David Dower: Okay, so here's the thing-- and there's been a lot written and listeners can actually Google these boys-- but these teenagers, John and Leo Manzari. When we started to do auditions for the show, Maurice Hines said he was sure that here in D.C. there were dancers who could do this work. It's very complicated. The range of styles is everything from modern to African to tap to jazz and ballet, and so it requires a certain amount of training. But he thought that there would be people here who could do it. He came down to teach master classes free-- open master classes just to find D.C. dancers. And these two young men were in a couple of the early classes. It wasn't until later that he realized they were brothers, and then when he knew they were brothers, he asked them if they could tap. They came and they did an audition and they did a tap-off with him, and they blew him away. They can tap. If you see the show, they can tap. He built the show around them. And he built the show around a handoff. Maurice and his brother, they were Hines, Hines, and Dad-- he and Gregory danced for decades together. And Gregory died in 2005, and Maurice has always said he's still dancing with his brother. He's been looking for someone to hand the mantle too,. It's been in the Hines' hands for some time, and they picked it up from the Nicholas Brothers. And so he built a show in which literally in the middle of the show he hands the reins, the future of this work, to these two young men, and they were 15 and 17 on opening night. They're amazing, and I hope that people will look them up. But what's beyond amazing about it, and you can feel it in there, is that those two young men grew up right next door to Arena Stage. They grew up on Sixth Street six inches from the Arena property. They're really amazing. And that spirit, it happened that night. The handoff took place that night. Maurice always told us that in the Eleven O'clock number where this moment happens where the three of them tap together and then he leaves the stage, he said, "You'll see my brother there with me on opening night." And there was something special that happened there, and it's been going ever since.

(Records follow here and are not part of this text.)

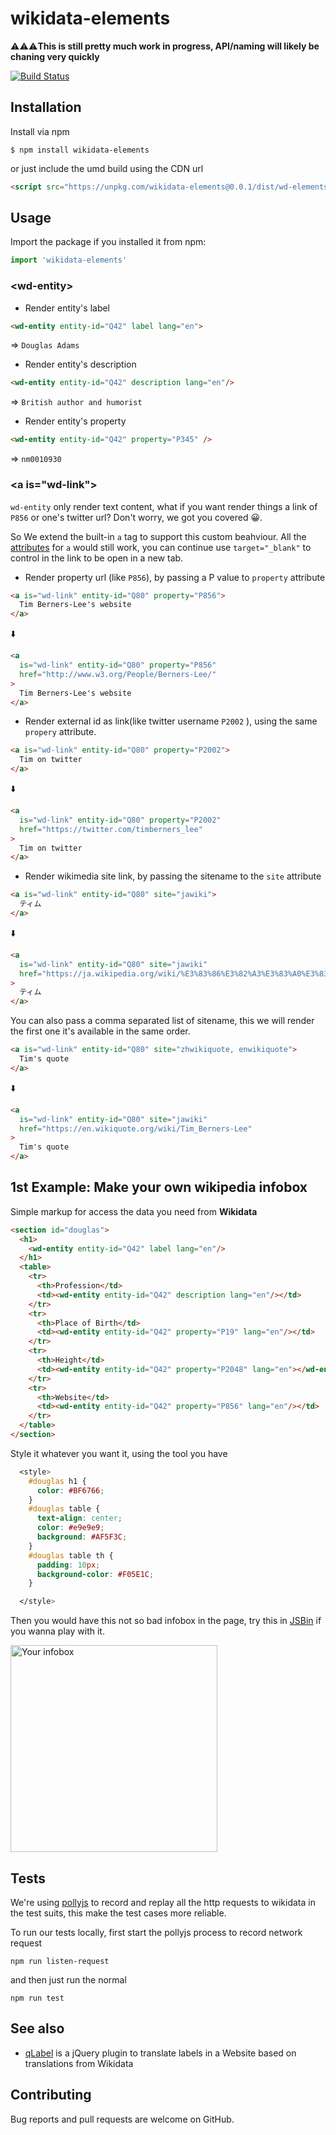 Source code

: # wikidata-elements

⚠️⚠️⚠️**This is still pretty much work in progress, API/naming will likely be chaning very quickly**

[![Build Status](https://travis-ci.org/lisongx/wikidata-elements.svg?branch=master)](https://travis-ci.org/lisongx/wikidata-elements)

## Installation

Install via npm

```
$ npm install wikidata-elements
```

or just include the umd build using the CDN url

```html
<script src="https://unpkg.com/wikidata-elements@0.0.1/dist/wd-elements.umd.js"></script>
```

## Usage

Import the package if you installed it from npm:

```javascript
import 'wikidata-elements'
```

###  \<wd-entity\>

* Render entity's label

```html
<wd-entity entity-id="Q42" label lang="en">
```

=>  ```Douglas Adams```

* Render entity's description

```html
<wd-entity entity-id="Q42" description lang="en"/>
```

=> ```British author and humorist```

* Render entity's property

```html
<wd-entity entity-id="Q42" property="P345" />
```
=>  ```nm0010930```

###  \<a is="wd-link"\>

`wd-entity` only render text content, what if you want render things a link of `P856` or one's twitter url? Don't worry, we got you covered 😀.

So We extend the built-in `a` tag to support this custom beahviour. All the [attributes](https://developer.mozilla.org/en-US/docs/Web/HTML/Element/a#Attributes) for `a` would still work, you can continue use `target="_blank"` to control in the link to be open in a new tab.


* Render property url (like `P856`), by passing a P value to `property` attribute

```html
<a is="wd-link" entity-id="Q80" property="P856">
  Tim Berners-Lee's website
</a>
```

:arrow_down:

```html
<a
  is="wd-link" entity-id="Q80" property="P856"
  href="http://www.w3.org/People/Berners-Lee/"
>
  Tim Berners-Lee's website
</a>
```

* Render external id as link(like twitter username `P2002` ), using the same `propery` attribute.

```html
<a is="wd-link" entity-id="Q80" property="P2002">
  Tim on twitter
</a>
```

:arrow_down:

```html
<a
  is="wd-link" entity-id="Q80" property="P2002"
  href="https://twitter.com/timberners_lee"
>
  Tim on twitter
</a>
```

* Render wikimedia site link, by passing the sitename to the `site` attribute

```html
<a is="wd-link" entity-id="Q80" site="jawiki">
  ティム
</a>
```
:arrow_down:

```html
<a
  is="wd-link" entity-id="Q80" site="jawiki"
  href="https://ja.wikipedia.org/wiki/%E3%83%86%E3%82%A3%E3%83%A0%E3%83%BB%E3%83%90%E3%83%BC%E3%83%8A%E3%83%BC%E3%82%BA%EF%BC%9D%E3%83%AA%E3%83%BC"
>
  ティム
</a>
```

You can also pass a comma separated list of sitename, this we will render the first one it's available in the same order.

```html
<a is="wd-link" entity-id="Q80" site="zhwikiquote, enwikiquote">
  Tim's quote
</a>
```
:arrow_down:

```html
<a
  is="wd-link" entity-id="Q80" site="jawiki"
  href="https://en.wikiquote.org/wiki/Tim_Berners-Lee"
>
  Tim's quote
</a>
```

## 1st Example: Make your own wikipedia infobox

Simple markup for access the data you need from **Wikidata**

```html
<section id="douglas">
  <h1>
    <wd-entity entity-id="Q42" label lang="en"/>
  </h1>
  <table>
    <tr>
      <th>Profession</td>
      <td><wd-entity entity-id="Q42" description lang="en"/></td>
    </tr>
    <tr>
      <th>Place of Birth</td>
      <td><wd-entity entity-id="Q42" property="P19" lang="en"/></td>
    </tr>
    <tr>
      <th>Height</td>
      <td><wd-entity entity-id="Q42" property="P2048" lang="en"></wd-entity>m</td>
    </tr>
    <tr>
      <th>Website</td>
      <td><wd-entity entity-id="Q42" property="P856" lang="en"/></td>
    </tr>
  </table>
</section>
```

Style it whatever you want it, using the tool you have

```css
  <style>
    #douglas h1 {
      color: #BF6766;
    }
    #douglas table {
      text-align: center;
      color: #e9e9e9;
      background: #AF5F3C;
    }
    #douglas table th {
      padding: 10px;
      background-color: #F05E1C;
    }

  </style>
```

Then you would have this not so bad infobox in the page, try this in [JSBin](https://jsbin.com/qejiwicuze/edit?html,output) if you wanna play with it.

<img width="331" alt="Your infobox" src="https://user-images.githubusercontent.com/349342/67250338-e35ce880-f462-11e9-9015-cc1e21f1a249.png">

## Tests

We're using [pollyjs](https://github.com/Netflix/pollyjs) to record and replay all the http requests to wikidata in the test suits, this make the test cases more reliable.

To run our tests locally, first start the pollyjs process to record network request

```npm run listen-request```

and then just run the normal

```
npm run test
```

## See also

* [qLabel](https://googleknowledge.github.io/qlabel/) is a jQuery plugin to translate labels in a Website based on translations from Wikidata

## Contributing

Bug reports and pull requests are welcome on GitHub.

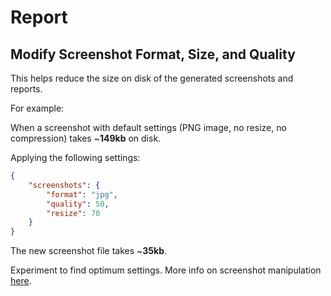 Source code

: Report
==================================================

## Modify Screenshot Format, Size, and Quality 

This helps reduce the size on disk of the generated screenshots and reports.

For example:

When a screenshot with default settings (PNG image, no resize, no compression) takes ~**149kb** on disk.

Applying the following settings:

```JSON
{
    "screenshots": {
        "format": "jpg",
        "quality": 50,
        "resize": 70
    }
}
```

The new screenshot file takes ~**35kb**.

Experiment to find optimum settings. More info on screenshot manipulation [here](settings.html#screenshots).
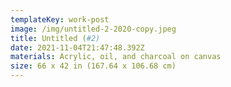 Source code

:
 ```yaml
---
templateKey: work-post
image: /img/untitled-2-2020-copy.jpeg
title: Untitled (#2)
date: 2021-11-04T21:47:48.392Z
materials: Acrylic, oil, and charcoal on canvas
size: 66 x 42 in (167.64 x 106.68 cm)
---
```


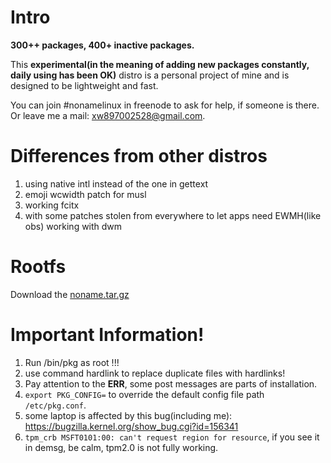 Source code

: # Intro

**300++ packages, 400+ inactive packages.**

This **experimental(in the meaning of adding new packages constantly, daily using has been OK)** distro is a personal project of mine and is designed to be lightweight and fast.

You can join #nonamelinux in freenode to ask for help, if someone is there. Or leave me a mail: xw897002528@gmail.com.

# Differences from other distros

1. using native intl instead of the one in gettext
2. emoji wcwidth patch for musl
3. working fcitx
4. with some patches stolen from everywhere to let apps need EWMH(like obs) working with dwm

# Rootfs

Download the [noname.tar.gz](https://mega.nz/#F!lqpmnKxD!rWEfVB8ckIsscKFnSiy6bw)

# Important Information!
1. Run /bin/pkg as root !!!
2. use command hardlink to replace duplicate files with hardlinks!
3. Pay attention to the **ERR**, some post messages are parts of installation.
4. `export PKG_CONFIG=` to override the default config file path `/etc/pkg.conf`.
5. some laptop is affected by this bug(including me): https://bugzilla.kernel.org/show_bug.cgi?id=156341
6. ```tpm_crb MSFT0101:00: can't request region for resource```, if you see it in demsg, be calm, tpm2.0 is not fully working.
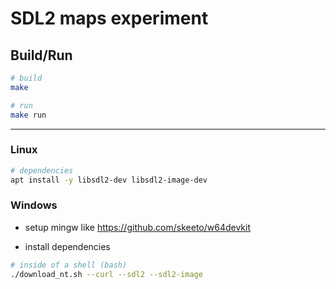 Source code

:# SDL2 maps experiment

## Build/Run
```bash
# build
make

# run
make run
```

---

### Linux
```bash
# dependencies
apt install -y libsdl2-dev libsdl2-image-dev
```
### Windows
- setup mingw like https://github.com/skeeto/w64devkit

- install dependencies
```bash
# inside of a shell (bash)
./download_nt.sh --curl --sdl2 --sdl2-image
``` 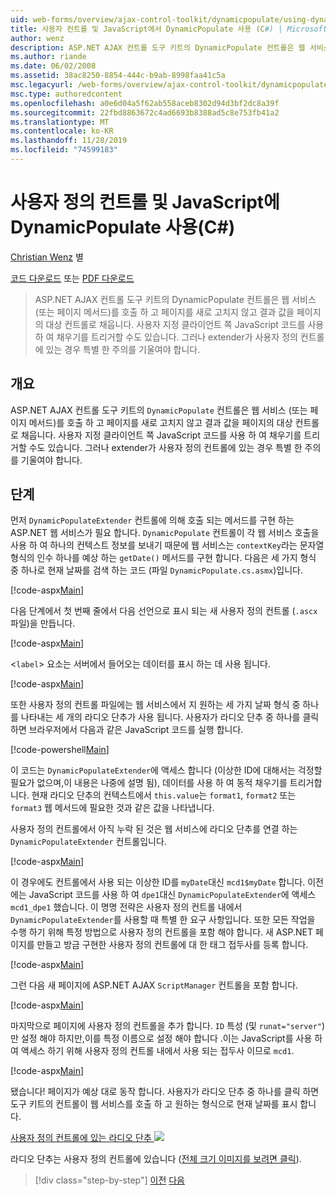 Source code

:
 ```yaml
---
uid: web-forms/overview/ajax-control-toolkit/dynamicpopulate/using-dynamicpopulate-with-a-user-control-and-javascript-cs
title: 사용자 컨트롤 및 JavaScript에서 DynamicPopulate 사용 (C#) | Microsoft Docs
author: wenz
description: ASP.NET AJAX 컨트롤 도구 키트의 DynamicPopulate 컨트롤은 웹 서비스 (또는 페이지 메서드)를 호출 하 고 결과 값을 t ...의 대상 컨트롤로 채웁니다.
ms.author: riande
ms.date: 06/02/2008
ms.assetid: 38ac8250-8854-444c-b9ab-8998faa41c5a
msc.legacyurl: /web-forms/overview/ajax-control-toolkit/dynamicpopulate/using-dynamicpopulate-with-a-user-control-and-javascript-cs
msc.type: authoredcontent
ms.openlocfilehash: a0e6d04a5f62ab558aceb8302d94d3bf2dc8a39f
ms.sourcegitcommit: 22fbd8863672c4ad6693b8388ad5c8e753fb41a2
ms.translationtype: MT
ms.contentlocale: ko-KR
ms.lasthandoff: 11/28/2019
ms.locfileid: "74599183"
---
```

# <a name="using-dynamicpopulate-with-a-user-control-and-javascript-c"></a>사용자 정의 컨트롤 및 JavaScript에 DynamicPopulate 사용(C#)

[Christian Wenz](https://github.com/wenz) 별

[코드 다운로드](https://download.microsoft.com/download/d/8/f/d8f2f6f9-1b7c-46ad-9252-e1fc81bdea3e/dynamicpopulate2.cs.zip) 또는 [PDF 다운로드](https://download.microsoft.com/download/b/6/a/b6ae89ee-df69-4c87-9bfb-ad1eb2b23373/dynamicpopulate2CS.pdf)

> ASP.NET AJAX 컨트롤 도구 키트의 DynamicPopulate 컨트롤은 웹 서비스 (또는 페이지 메서드)를 호출 하 고 페이지를 새로 고치지 않고 결과 값을 페이지의 대상 컨트롤로 채웁니다. 사용자 지정 클라이언트 쪽 JavaScript 코드를 사용 하 여 채우기를 트리거할 수도 있습니다. 그러나 extender가 사용자 정의 컨트롤에 있는 경우 특별 한 주의를 기울여야 합니다.

## <a name="overview"></a>개요

ASP.NET AJAX 컨트롤 도구 키트의 `DynamicPopulate` 컨트롤은 웹 서비스 (또는 페이지 메서드)를 호출 하 고 페이지를 새로 고치지 않고 결과 값을 페이지의 대상 컨트롤로 채웁니다. 사용자 지정 클라이언트 쪽 JavaScript 코드를 사용 하 여 채우기를 트리거할 수도 있습니다. 그러나 extender가 사용자 정의 컨트롤에 있는 경우 특별 한 주의를 기울여야 합니다.

## <a name="steps"></a>단계

먼저 `DynamicPopulateExtender` 컨트롤에 의해 호출 되는 메서드를 구현 하는 ASP.NET 웹 서비스가 필요 합니다. `DynamicPopulate` 컨트롤이 각 웹 서비스 호출을 사용 하 여 하나의 컨텍스트 정보를 보내기 때문에 웹 서비스는 `contextKey`라는 문자열 형식의 인수 하나를 예상 하는 `getDate()` 메서드를 구현 합니다. 다음은 세 가지 형식 중 하나로 현재 날짜를 검색 하는 코드 (파일 `DynamicPopulate.cs.asmx`)입니다.

[!code-aspx[Main](using-dynamicpopulate-with-a-user-control-and-javascript-cs/samples/sample1.aspx)]

다음 단계에서 첫 번째 줄에서 다음 선언으로 표시 되는 새 사용자 정의 컨트롤 (`.ascx` 파일)을 만듭니다.

[!code-aspx[Main](using-dynamicpopulate-with-a-user-control-and-javascript-cs/samples/sample2.aspx)]

&lt;`label`&gt; 요소는 서버에서 들어오는 데이터를 표시 하는 데 사용 됩니다.

[!code-aspx[Main](using-dynamicpopulate-with-a-user-control-and-javascript-cs/samples/sample3.aspx)]

또한 사용자 정의 컨트롤 파일에는 웹 서비스에서 지 원하는 세 가지 날짜 형식 중 하나를 나타내는 세 개의 라디오 단추가 사용 됩니다. 사용자가 라디오 단추 중 하나를 클릭 하면 브라우저에서 다음과 같은 JavaScript 코드를 실행 합니다.

[!code-powershell[Main](using-dynamicpopulate-with-a-user-control-and-javascript-cs/samples/sample4.ps1)]

이 코드는 `DynamicPopulateExtender`에 액세스 합니다 (이상한 ID에 대해서는 걱정할 필요가 없으며,이 내용은 나중에 설명 됨), 데이터를 사용 하 여 동적 채우기를 트리거합니다. 현재 라디오 단추의 컨텍스트에서 `this.value`는 `format1`, `format2` 또는 `format3` 웹 메서드에 필요한 것과 같은 값을 나타냅니다.

사용자 정의 컨트롤에서 아직 누락 된 것은 웹 서비스에 라디오 단추를 연결 하는 `DynamicPopulateExtender` 컨트롤입니다.

[!code-aspx[Main](using-dynamicpopulate-with-a-user-control-and-javascript-cs/samples/sample5.aspx)]

이 경우에도 컨트롤에서 사용 되는 이상한 ID를 `myDate`대신 `mcd1$myDate` 합니다. 이전에는 JavaScript 코드를 사용 하 여 `dpe1`대신 `DynamicPopulateExtender`에 액세스 `mcd1_dpe1` 했습니다. 이 명명 전략은 사용자 정의 컨트롤 내에서 `DynamicPopulateExtender`를 사용할 때 특별 한 요구 사항입니다. 또한 모든 작업을 수행 하기 위해 특정 방법으로 사용자 정의 컨트롤을 포함 해야 합니다. 새 ASP.NET 페이지를 만들고 방금 구현한 사용자 정의 컨트롤에 대 한 태그 접두사를 등록 합니다.

[!code-aspx[Main](using-dynamicpopulate-with-a-user-control-and-javascript-cs/samples/sample6.aspx)]

그런 다음 새 페이지에 ASP.NET AJAX `ScriptManager` 컨트롤을 포함 합니다.

[!code-aspx[Main](using-dynamicpopulate-with-a-user-control-and-javascript-cs/samples/sample7.aspx)]

마지막으로 페이지에 사용자 정의 컨트롤을 추가 합니다. `ID` 특성 (및 `runat="server"`)만 설정 해야 하지만,이를 특정 이름으로 설정 해야 합니다 .이는 JavaScript를 사용 하 여 액세스 하기 위해 사용자 정의 컨트롤 내에서 사용 되는 접두사 이므로 `mcd1`.

[!code-aspx[Main](using-dynamicpopulate-with-a-user-control-and-javascript-cs/samples/sample8.aspx)]

됐습니다! 페이지가 예상 대로 동작 합니다. 사용자가 라디오 단추 중 하나를 클릭 하면 도구 키트의 컨트롤이 웹 서비스를 호출 하 고 원하는 형식으로 현재 날짜를 표시 합니다.

[사용자 정의 컨트롤에 있는 라디오 단추 ![](using-dynamicpopulate-with-a-user-control-and-javascript-cs/_static/image2.png)](using-dynamicpopulate-with-a-user-control-and-javascript-cs/_static/image1.png)

라디오 단추는 사용자 정의 컨트롤에 있습니다 ([전체 크기 이미지를 보려면 클릭](using-dynamicpopulate-with-a-user-control-and-javascript-cs/_static/image3.png)).

> [!div class="step-by-step"]
> [이전](dynamically-populating-a-control-using-javascript-code-cs.md)
> [다음](dynamically-populating-a-control-vb.md)
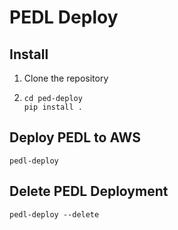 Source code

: # PEDL Deploy

## Install
1. Clone the repository

2. ```commandline
   cd ped-deploy
   pip install .
   ```

## Deploy PEDL to AWS
```commandline
pedl-deploy
```

## Delete PEDL Deployment
```commandline
pedl-deploy --delete
```

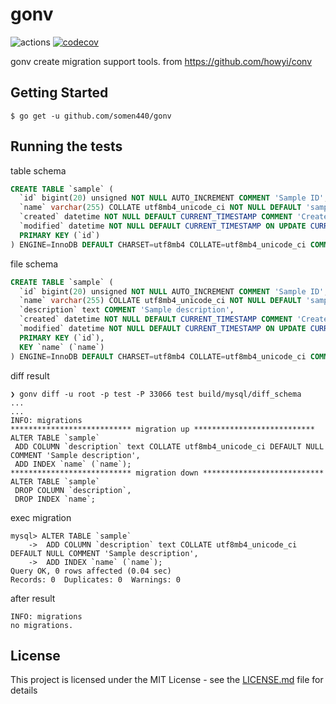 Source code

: # gonv

![actions](https://github.com/somen440/gonv/workflows/ci/badge.svg)
[![codecov](https://codecov.io/gh/somen440/gonv/branch/master/graph/badge.svg)](https://codecov.io/gh/somen440/gonv)

gonv create migration support tools. from https://github.com/howyi/conv

## Getting Started

```
$ go get -u github.com/somen440/gonv
```

## Running the tests

table schema

```sql
CREATE TABLE `sample` (
  `id` bigint(20) unsigned NOT NULL AUTO_INCREMENT COMMENT 'Sample ID',
  `name` varchar(255) COLLATE utf8mb4_unicode_ci NOT NULL DEFAULT 'sample' COMMENT 'Sample Name',
  `created` datetime NOT NULL DEFAULT CURRENT_TIMESTAMP COMMENT 'Created Time',
  `modified` datetime NOT NULL DEFAULT CURRENT_TIMESTAMP ON UPDATE CURRENT_TIMESTAMP COMMENT 'Modified Time',
  PRIMARY KEY (`id`)
) ENGINE=InnoDB DEFAULT CHARSET=utf8mb4 COLLATE=utf8mb4_unicode_ci COMMENT='sample table'
```

file schema

```sql
CREATE TABLE `sample` (
  `id` bigint(20) unsigned NOT NULL AUTO_INCREMENT COMMENT 'Sample ID',
  `name` varchar(255) COLLATE utf8mb4_unicode_ci NOT NULL DEFAULT 'sample' COMMENT 'Sample Name',
  `description` text COMMENT 'Sample description',
  `created` datetime NOT NULL DEFAULT CURRENT_TIMESTAMP COMMENT 'Created Time',
  `modified` datetime NOT NULL DEFAULT CURRENT_TIMESTAMP ON UPDATE CURRENT_TIMESTAMP COMMENT 'Modified Time',
  PRIMARY KEY (`id`),
  KEY `name` (`name`)
) ENGINE=InnoDB DEFAULT CHARSET=utf8mb4 COLLATE=utf8mb4_unicode_ci COMMENT='sample table'
```

diff result

```
❯ gonv diff -u root -p test -P 33066 test build/mysql/diff_schema 
...
...
INFO: migrations
*************************** migration up ***************************
ALTER TABLE `sample`
 ADD COLUMN `description` text COLLATE utf8mb4_unicode_ci DEFAULT NULL COMMENT 'Sample description',
 ADD INDEX `name` (`name`);
*************************** migration down ***************************
ALTER TABLE `sample`
 DROP COLUMN `description`,
 DROP INDEX `name`;
```

exec migration

```
mysql> ALTER TABLE `sample`
    ->  ADD COLUMN `description` text COLLATE utf8mb4_unicode_ci DEFAULT NULL COMMENT 'Sample description',
    ->  ADD INDEX `name` (`name`);
Query OK, 0 rows affected (0.04 sec)
Records: 0  Duplicates: 0  Warnings: 0
```

after result

```
INFO: migrations
no migrations.
```

## License

This project is licensed under the MIT License - see the [LICENSE.md](LICENSE.md) file for details
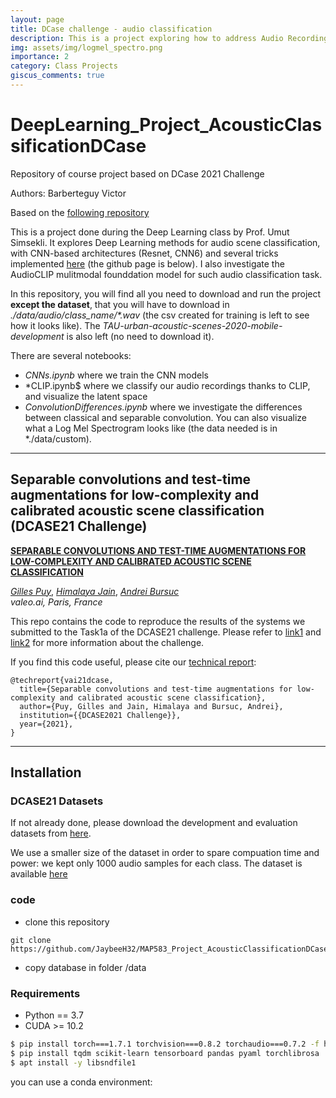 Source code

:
 ```yaml
---
layout: page
title: DCase challenge - audio classification
description: This is a project exploring how to address Audio Recordings Classification with CNNs or Foundation Models
img: assets/img/logmel_spectro.png
importance: 2
category: Class Projects
giscus_comments: true
---
```


# DeepLearning_Project_AcousticClassificationDCase
Repository of course project based on DCase 2021 Challenge

Authors: Barberteguy Victor


Based on the [following repository](https://github.com/dataflowr/Project-Acoustic-Scene-Classification-DCASE.git) 

This is a project done during the Deep Learning class by Prof. Umut Simsekli. It explores Deep Learning methods for audio scene classification, with CNN-based architectures (Resnet, CNN6) and several tricks implemented [here](https://arxiv.org/abs/2105.13734) (the github page is below). I also investigate the AudioCLIP mulitmodal founddation model for such audio classification task.

In this repository, you will find all you need to download and run the project **except the dataset**, that you will have to download in *./data/audio/class_name/\*.wav* (the csv created for training is left to see how it looks like). The *TAU-urban-acoustic-scenes-2020-mobile-development* is also left (no need to download it).

There are several notebooks:
- *CNNs.ipynb* where we train the CNN models
- *CLIP.ipynb$ where we classify our audio recordings thanks to CLIP, and visualize the latent space
- *ConvolutionDifferences.ipynb* where we investigate the differences between classical and separable convolution. You can also visualize what a Log Mel Spectrogram looks like (the data needed is in *./data/custom).


-----------------
## Separable convolutions and test-time augmentations for low-complexity and calibrated acoustic scene classification (DCASE21 Challenge)

[**SEPARABLE CONVOLUTIONS AND TEST-TIME AUGMENTATIONS FOR LOW-COMPLEXITY AND CALIBRATED ACOUSTIC SCENE CLASSIFICATION**]() 

[*Gilles Puy*](https://sites.google.com/site/puygilles/home),
[*Himalaya Jain*](https://himalayajain.github.io/),
[*Andrei Bursuc*](https://abursuc.github.io/)  
*valeo.ai, Paris, France*

This repo contains the code to reproduce the results of the systems we submitted to the Task1a of the DCASE21 challenge. 
Please refer to [link1](http://dcase.community/challenge2021/task-acoustic-scene-classification#subtask-a) and 
[link2](https://arxiv.org/abs/2105.13734) for more information about the challenge.


If you find this code useful, please cite our [technical report]():
```
@techreport{vai21dcase,
  title={Separable convolutions and test-time augmentations for low-complexity and calibrated acoustic scene classification},
  author={Puy, Gilles and Jain, Himalaya and Bursuc, Andrei},
  institution={{DCASE2021 Challenge}},
  year={2021},
}
```
-----------------



## Installation
 
### DCASE21 Datasets
If not already done, please download the development and evaluation datasets from
[here](http://dcase.community/challenge2021/task-acoustic-scene-classification#download). 

We use a smaller size of the dataset in order to spare compuation time and power: we kept only 1000 audio samples for each class. The dataset is available [here](https://filesender.renater.fr/?s=download&token=7da7d036-7eb4-4323-8ea1-905aa581fa89)


### code

 * clone this repository

```
git clone https://github.com/JaybeeH32/MAP583_Project_AcousticClassificationDCase.git
```

 * copy database  in folder /data 


### Requirements 
* Python == 3.7
* CUDA >= 10.2
```bash
$ pip install torch===1.7.1 torchvision===0.8.2 torchaudio===0.7.2 -f https://download.pytorch.org/whl/torch_stable.html
$ pip install tqdm scikit-learn tensorboard pandas pyaml torchlibrosa
$ apt install -y libsndfile1
```


you can use a conda environment:

```

```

Jo Reed: They stopped the show. I mean, they literally stopped the show.
David Dower: You know what's funny, so these guys have no experience, right? I mean, they've been dancing in many classes and they do a lot of the tap festivals and things, but they've never done a show before. And so at the first preview, they got a standing ovation in the middle of the show. And I went backstage afterwards and I said, "You guys, enjoy that. That never happens. I've never seen that. I'm so delighted for you, but don't count on that. That does not happen." Well, it happens every night for them, and I was the one who learned something. They looked at me like, "Of course we're going to get a standing ovation every night." And they do, in the middle of the show.